This morning I was reading a blog post written by a man who is working as a volunteer assistant with the Church of Reconciliation in the Dachau concentration camp.
He wrote that a popular restaurant in Munich had donated food for a Christmas dinner for “the homeless in the centre of Munich.” Homeless in Munich? How can that be? Where is Hitler when we need him? There were no homeless people on the streets of Munich in Nazi Germany — they were all imprisoned in the Dachau concentration camp.
In Nazi Germany, there was a law that everyone had to have a permanent address, which means that they had to have a home. Anyone who didn’t have a home was sent to the Dachau concentration camp as an “asocial.” Typically, the people in Nazi Germany who didn’t have a home address were the Gypsies who lived in vans and traveled around from place to place. Before the round up of all the Gypsies, male Gypsies were first sent to Dachau under the law that everyone had to have a home address; they were put to work in Dachau.

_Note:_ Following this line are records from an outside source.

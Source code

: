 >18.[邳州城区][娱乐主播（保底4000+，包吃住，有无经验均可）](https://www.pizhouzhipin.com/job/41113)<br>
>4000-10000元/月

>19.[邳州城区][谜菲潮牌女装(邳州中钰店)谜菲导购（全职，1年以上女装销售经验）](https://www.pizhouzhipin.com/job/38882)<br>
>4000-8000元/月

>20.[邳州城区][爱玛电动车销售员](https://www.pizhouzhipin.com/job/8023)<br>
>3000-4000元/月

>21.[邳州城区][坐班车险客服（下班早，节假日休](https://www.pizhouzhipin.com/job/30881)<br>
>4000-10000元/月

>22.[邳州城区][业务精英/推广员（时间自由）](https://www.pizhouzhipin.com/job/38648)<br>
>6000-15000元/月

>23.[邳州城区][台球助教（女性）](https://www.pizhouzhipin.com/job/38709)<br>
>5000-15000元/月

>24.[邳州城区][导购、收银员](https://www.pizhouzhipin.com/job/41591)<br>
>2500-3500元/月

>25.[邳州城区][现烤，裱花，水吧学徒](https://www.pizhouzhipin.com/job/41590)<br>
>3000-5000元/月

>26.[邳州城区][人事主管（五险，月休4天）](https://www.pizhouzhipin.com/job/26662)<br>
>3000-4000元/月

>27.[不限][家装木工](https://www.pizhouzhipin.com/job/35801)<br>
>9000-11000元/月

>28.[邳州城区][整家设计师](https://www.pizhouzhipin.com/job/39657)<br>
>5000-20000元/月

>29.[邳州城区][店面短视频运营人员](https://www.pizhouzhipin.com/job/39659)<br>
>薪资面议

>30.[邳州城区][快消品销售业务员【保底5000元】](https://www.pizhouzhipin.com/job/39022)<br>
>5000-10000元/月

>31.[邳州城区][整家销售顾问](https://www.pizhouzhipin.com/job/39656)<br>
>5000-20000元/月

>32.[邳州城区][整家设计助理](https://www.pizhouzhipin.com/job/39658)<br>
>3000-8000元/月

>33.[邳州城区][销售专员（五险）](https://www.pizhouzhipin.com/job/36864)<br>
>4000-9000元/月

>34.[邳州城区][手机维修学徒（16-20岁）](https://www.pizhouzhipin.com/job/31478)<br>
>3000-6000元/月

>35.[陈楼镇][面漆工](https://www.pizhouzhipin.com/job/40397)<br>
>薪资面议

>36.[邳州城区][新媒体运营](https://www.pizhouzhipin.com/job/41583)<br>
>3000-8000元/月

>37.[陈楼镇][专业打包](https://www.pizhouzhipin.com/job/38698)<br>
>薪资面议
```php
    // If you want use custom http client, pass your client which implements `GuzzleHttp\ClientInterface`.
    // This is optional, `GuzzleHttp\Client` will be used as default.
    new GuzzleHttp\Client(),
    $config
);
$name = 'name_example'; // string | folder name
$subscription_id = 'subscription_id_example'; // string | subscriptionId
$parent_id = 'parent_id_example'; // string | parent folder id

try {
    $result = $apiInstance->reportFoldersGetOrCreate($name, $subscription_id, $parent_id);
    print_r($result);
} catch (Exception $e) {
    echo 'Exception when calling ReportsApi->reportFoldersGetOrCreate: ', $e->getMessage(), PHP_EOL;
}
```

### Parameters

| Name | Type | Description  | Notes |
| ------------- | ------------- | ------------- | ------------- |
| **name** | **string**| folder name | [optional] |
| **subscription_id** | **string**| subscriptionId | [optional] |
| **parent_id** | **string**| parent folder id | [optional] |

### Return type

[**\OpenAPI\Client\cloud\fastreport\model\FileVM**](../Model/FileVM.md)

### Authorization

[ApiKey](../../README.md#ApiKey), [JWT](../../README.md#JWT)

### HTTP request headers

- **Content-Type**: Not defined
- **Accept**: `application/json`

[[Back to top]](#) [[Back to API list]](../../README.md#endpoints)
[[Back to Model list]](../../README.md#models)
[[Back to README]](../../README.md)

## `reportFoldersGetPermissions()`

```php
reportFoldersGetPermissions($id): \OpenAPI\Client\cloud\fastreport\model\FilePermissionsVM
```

On my recent trips to Germany, I have seen lots of people begging on the streets, and they looked like Gypsies to me. They also looked like they were capable of working. In France, it was even worse. The beggars were quite bold and they would punch a person in the chest or let loose a string of insults if they were not given enough money. Curiously, the beggars were well dressed and looked perfectly healthy and capable of working.